Microgreens  are exceptionally easy to grow yourself.

Even the most novice gardener can keep a tray of microgreens alive because they only require about two weeks to reach maturity. Fortunately for us, microgreens can be grown indoors and year-round, which makes them a particularly appetizing option during winter months when backyard gardens are buried under snow and local greens can be hard to find.

How to Grow Microgreens Year-Round & Indoors

1. Although specialty microgreen seed mixes are available, you don’t need to spend the extra money. Instead, use seeds for regular vegetables, herbs or grains that have a reputation for making delicious microgreens. Examples include broccoli, amaranth, radish, beet and mustard.

2. After you have your seeds, choose a sunny spot, such as in a windowsill, and set out a shallow tray (1-inch-deep is sufficient).

3. Spread a thin layer of organic potting soil in the tray.

4. Scatter your selected seeds, and then add another thin layer of soil to cover them.

5. Using a bottle with a misting feature, mist the soil daily to keep seeds continuously moist.

6. Continue misting daily for 1 to 2 weeks. When microgreens have reached 2 to 3 inches in height, cut them just above the soil line. Rinse thoroughly before eating.
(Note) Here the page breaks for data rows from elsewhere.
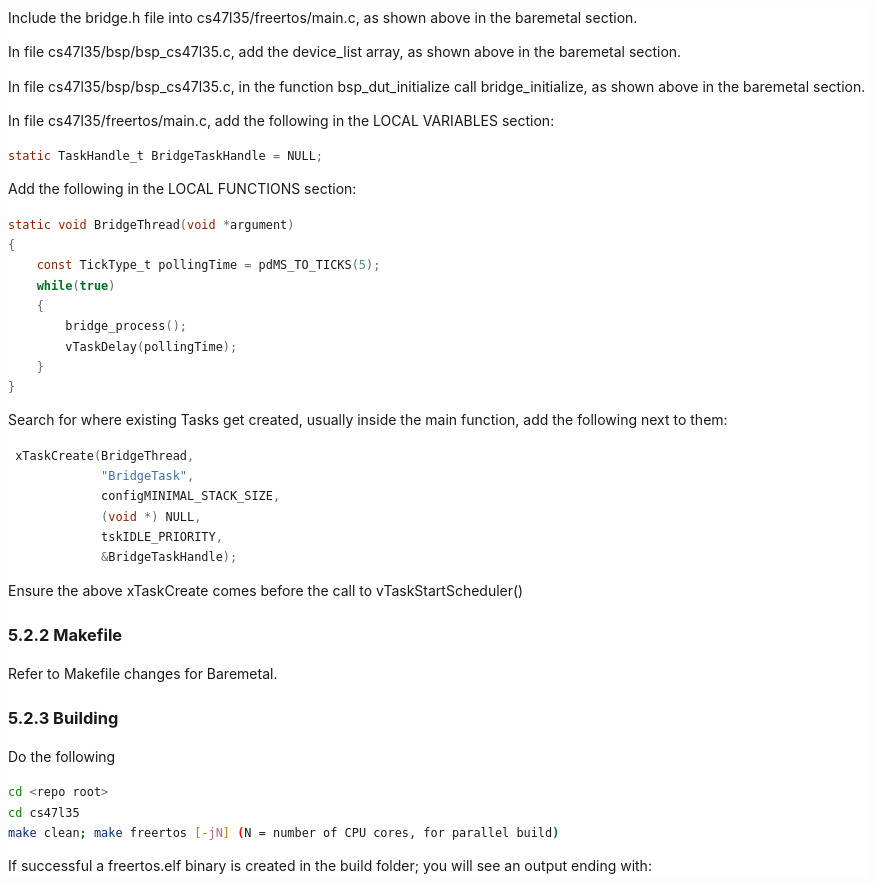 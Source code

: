 Include the bridge.h file into cs47l35/freertos/main.c, as shown above in the baremetal section.

In file cs47l35/bsp/bsp_cs47l35.c, add the device_list array, as shown above in the baremetal section.

In file cs47l35/bsp/bsp_cs47l35.c, in the function bsp_dut_initialize call bridge_initialize, as shown above in the
baremetal section.

In file cs47l35/freertos/main.c, add the following in the LOCAL VARIABLES section:

```C
static TaskHandle_t BridgeTaskHandle = NULL;
```

Add the following in the LOCAL FUNCTIONS section:

```C
static void BridgeThread(void *argument)
{
    const TickType_t pollingTime = pdMS_TO_TICKS(5);
    while(true)
    {
        bridge_process();
        vTaskDelay(pollingTime);
    }
}
```

Search for where existing Tasks get created, usually inside the main function, add the following next to them:

```C
 xTaskCreate(BridgeThread,
             "BridgeTask",
             configMINIMAL_STACK_SIZE,
             (void *) NULL,
             tskIDLE_PRIORITY,
             &BridgeTaskHandle);
```

Ensure the above xTaskCreate comes before the call to vTaskStartScheduler()

### 5.2.2 Makefile
Refer to Makefile changes for Baremetal.

### 5.2.3 Building
Do the following

```bash
cd <repo root>
cd cs47l35
make clean; make freertos [-jN] (N = number of CPU cores, for parallel build)
```

If successful a freertos.elf binary is created in the build folder; you will see an output ending with:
7. Repeat the process. To have a steady supply of fresh microgreens, consider starting a new tray each weekend and rotating them out.

6 Ways to Get More Microgreens into Your Diet

Because microgreens are so delicate, they’re not recommended for cooking and should instead be eaten raw after a very light rinse. Try them like this:

• On soups and stews
• In salads, smoothies and juices
• In sandwiches, wraps, tacos and burgers
• Inside an omelet or quiche filling
• As a garnish for any main course
• On flatbreads or pizzas, after cooking is complete

Shrimp and Microgreen Wraps


Here, microgreens replace lettuce in these nontraditional Asian spring rolls.

8 rice paper wrappers*
1 large bowl of very warm water
1/4 cup red pickled ginger, julienne*
1 1/2 tablespoons toasted sesame seeds or black sesame seeds
1/2 pound cooked medium shrimp, shelled and deveined
1/2 cup cilantro microgreens or coarsely chopped tender young cilantro
1/4 cup mint leaves (optional)
2 1/2 cups mixed mild microgreens: tat-soi, mizuna, beets, and chard
Nuoc Cham (recipe follows)

1. Immerse one wrapper in the water for 20 seconds or until it becomes limp, then carefully transfer it to a plate. Soak another wrapper while you fill the first one.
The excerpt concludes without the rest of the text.